Your task:
When you have gone through the entries below, state how many lines include the word "cameraDirection" and write nothing else.

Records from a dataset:

==============================

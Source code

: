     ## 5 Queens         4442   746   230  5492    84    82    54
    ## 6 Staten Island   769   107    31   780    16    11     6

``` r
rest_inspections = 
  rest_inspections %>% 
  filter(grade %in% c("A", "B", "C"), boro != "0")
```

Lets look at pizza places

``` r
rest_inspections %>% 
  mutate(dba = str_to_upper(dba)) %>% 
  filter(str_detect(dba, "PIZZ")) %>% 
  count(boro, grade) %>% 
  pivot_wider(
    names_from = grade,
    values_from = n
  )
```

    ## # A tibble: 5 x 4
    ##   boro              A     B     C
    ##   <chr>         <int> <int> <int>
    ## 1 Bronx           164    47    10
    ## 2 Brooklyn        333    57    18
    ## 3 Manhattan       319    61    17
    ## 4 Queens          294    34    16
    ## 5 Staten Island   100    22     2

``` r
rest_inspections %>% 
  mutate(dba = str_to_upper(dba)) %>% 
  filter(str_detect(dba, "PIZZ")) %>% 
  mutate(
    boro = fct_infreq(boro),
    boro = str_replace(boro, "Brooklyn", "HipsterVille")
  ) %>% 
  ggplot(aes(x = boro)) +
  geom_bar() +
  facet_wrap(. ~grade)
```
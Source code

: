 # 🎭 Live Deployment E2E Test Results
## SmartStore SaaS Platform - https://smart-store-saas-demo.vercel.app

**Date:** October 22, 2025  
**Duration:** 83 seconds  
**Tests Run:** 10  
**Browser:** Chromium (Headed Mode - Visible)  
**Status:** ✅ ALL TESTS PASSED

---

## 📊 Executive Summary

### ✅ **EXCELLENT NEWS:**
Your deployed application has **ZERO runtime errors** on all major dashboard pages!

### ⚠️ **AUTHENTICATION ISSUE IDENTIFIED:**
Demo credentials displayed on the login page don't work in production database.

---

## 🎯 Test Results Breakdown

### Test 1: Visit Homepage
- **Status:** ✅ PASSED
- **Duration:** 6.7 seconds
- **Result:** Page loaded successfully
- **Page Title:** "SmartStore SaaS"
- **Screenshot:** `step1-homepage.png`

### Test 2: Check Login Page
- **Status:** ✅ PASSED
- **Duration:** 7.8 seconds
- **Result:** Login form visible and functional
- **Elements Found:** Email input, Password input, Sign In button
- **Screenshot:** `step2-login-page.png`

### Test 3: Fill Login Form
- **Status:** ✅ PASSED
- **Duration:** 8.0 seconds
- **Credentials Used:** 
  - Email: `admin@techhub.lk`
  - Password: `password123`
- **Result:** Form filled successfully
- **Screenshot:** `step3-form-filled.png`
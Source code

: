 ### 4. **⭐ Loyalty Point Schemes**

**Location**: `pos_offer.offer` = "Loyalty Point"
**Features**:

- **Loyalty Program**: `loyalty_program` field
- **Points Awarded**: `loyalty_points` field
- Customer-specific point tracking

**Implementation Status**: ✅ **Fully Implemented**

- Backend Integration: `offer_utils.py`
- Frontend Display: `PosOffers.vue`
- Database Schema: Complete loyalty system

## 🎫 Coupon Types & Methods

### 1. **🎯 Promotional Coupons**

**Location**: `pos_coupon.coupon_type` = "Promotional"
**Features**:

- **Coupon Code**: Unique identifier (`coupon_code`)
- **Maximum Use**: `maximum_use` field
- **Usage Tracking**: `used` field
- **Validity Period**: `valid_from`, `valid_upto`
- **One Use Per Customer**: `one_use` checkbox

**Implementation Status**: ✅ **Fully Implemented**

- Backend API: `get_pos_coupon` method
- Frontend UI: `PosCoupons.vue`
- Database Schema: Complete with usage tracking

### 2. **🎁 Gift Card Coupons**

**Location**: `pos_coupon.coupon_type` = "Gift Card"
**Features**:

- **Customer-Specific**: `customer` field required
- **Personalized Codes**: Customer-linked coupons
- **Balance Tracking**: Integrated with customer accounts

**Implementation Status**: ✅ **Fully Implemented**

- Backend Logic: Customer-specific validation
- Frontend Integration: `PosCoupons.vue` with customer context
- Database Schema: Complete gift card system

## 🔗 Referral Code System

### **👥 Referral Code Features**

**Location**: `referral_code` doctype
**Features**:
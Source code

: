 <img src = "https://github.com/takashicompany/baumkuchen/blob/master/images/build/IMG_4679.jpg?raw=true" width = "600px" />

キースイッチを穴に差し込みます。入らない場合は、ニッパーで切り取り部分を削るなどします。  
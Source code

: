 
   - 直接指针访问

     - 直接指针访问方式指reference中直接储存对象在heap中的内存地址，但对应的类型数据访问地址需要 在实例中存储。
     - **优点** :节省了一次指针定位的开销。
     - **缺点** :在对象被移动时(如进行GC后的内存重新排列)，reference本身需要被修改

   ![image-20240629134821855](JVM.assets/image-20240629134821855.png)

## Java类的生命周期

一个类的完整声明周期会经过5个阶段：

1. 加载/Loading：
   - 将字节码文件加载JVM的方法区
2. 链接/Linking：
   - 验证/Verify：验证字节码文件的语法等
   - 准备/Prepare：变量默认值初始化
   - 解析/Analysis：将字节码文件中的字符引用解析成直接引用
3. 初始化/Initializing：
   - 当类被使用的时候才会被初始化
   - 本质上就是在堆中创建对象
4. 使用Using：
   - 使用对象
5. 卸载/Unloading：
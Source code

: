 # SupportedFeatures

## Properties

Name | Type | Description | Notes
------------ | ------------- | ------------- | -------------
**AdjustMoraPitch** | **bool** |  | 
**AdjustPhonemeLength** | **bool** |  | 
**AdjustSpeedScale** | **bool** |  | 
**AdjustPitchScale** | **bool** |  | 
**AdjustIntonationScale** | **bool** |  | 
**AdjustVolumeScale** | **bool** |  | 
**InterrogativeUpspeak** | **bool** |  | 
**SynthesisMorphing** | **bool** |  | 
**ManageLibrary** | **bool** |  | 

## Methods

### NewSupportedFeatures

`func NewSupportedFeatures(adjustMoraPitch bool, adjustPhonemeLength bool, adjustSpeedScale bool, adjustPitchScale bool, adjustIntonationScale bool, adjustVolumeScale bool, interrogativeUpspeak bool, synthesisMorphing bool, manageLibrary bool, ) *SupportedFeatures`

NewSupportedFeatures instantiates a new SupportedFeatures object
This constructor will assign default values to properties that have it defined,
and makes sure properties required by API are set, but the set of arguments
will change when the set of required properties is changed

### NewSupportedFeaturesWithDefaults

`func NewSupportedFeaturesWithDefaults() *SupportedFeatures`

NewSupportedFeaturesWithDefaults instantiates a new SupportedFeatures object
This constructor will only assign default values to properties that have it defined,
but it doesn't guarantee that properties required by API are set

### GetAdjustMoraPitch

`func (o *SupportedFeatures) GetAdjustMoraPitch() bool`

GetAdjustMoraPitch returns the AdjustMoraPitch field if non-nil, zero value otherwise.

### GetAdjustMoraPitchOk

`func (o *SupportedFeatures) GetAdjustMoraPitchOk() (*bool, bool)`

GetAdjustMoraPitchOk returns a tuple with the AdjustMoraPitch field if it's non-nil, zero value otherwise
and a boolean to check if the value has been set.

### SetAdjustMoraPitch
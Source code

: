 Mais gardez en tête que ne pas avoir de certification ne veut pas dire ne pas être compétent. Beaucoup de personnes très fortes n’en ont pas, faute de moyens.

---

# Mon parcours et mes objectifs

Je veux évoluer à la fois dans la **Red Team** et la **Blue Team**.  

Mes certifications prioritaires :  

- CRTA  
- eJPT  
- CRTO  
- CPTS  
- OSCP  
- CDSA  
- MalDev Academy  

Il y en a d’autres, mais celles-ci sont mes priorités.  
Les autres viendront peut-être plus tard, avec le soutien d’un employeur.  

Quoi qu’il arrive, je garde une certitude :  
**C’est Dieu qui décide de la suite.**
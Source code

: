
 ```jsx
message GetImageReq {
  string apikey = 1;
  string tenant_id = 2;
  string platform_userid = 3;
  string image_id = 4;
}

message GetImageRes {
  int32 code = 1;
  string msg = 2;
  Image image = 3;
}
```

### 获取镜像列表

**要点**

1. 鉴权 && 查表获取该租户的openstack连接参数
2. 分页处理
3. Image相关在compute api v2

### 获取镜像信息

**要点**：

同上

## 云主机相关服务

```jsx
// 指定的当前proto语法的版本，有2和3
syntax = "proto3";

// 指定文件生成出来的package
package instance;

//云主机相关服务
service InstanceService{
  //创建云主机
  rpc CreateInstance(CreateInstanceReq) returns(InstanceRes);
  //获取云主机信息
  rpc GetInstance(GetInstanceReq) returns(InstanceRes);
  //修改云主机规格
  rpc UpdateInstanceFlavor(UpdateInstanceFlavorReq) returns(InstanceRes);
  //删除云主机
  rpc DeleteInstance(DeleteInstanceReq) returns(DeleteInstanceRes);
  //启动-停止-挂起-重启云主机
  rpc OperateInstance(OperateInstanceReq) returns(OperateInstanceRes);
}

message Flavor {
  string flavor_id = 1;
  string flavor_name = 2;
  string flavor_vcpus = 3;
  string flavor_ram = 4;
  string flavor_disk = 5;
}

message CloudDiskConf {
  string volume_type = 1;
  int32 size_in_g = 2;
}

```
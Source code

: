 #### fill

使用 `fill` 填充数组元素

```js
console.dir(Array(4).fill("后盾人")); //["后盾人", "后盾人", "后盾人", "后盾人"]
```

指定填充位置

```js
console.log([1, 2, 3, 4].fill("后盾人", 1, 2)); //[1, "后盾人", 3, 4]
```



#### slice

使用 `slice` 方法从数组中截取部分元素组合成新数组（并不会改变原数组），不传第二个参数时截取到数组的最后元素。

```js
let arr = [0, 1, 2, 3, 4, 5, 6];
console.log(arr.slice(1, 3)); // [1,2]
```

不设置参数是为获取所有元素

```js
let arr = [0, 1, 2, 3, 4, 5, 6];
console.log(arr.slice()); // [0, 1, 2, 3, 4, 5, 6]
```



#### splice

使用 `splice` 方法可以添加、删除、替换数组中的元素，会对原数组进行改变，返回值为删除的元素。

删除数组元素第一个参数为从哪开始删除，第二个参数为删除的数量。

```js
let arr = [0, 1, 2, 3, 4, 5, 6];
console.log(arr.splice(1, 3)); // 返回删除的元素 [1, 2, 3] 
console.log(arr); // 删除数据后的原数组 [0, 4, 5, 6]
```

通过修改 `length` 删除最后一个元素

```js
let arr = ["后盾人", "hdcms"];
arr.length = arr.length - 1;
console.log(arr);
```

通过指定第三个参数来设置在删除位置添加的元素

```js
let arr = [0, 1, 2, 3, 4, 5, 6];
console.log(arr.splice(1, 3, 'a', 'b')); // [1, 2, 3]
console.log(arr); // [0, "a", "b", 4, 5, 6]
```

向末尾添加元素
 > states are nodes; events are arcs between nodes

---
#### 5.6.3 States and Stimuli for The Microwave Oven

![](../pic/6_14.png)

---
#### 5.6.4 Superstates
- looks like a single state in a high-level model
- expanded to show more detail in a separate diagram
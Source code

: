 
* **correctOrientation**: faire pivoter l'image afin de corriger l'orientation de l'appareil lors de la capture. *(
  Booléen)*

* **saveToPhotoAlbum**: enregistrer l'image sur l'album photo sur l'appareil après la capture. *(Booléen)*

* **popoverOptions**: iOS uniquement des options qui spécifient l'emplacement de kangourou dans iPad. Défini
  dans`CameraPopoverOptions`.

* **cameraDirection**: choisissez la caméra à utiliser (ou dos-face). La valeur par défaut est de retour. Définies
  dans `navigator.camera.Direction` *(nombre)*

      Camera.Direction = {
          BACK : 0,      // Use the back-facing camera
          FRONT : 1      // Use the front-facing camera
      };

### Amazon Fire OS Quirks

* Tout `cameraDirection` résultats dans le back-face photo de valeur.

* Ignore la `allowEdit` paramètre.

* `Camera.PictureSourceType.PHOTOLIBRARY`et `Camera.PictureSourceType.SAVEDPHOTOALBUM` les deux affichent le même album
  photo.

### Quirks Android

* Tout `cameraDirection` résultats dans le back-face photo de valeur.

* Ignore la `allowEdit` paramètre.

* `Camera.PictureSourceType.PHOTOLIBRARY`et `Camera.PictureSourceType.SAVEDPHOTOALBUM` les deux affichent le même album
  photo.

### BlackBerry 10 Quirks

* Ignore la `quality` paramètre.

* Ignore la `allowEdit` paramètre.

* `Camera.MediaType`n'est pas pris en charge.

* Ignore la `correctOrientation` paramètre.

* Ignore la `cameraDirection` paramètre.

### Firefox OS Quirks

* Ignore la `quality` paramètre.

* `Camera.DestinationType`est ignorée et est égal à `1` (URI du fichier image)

==============================

Answer to this problem:
4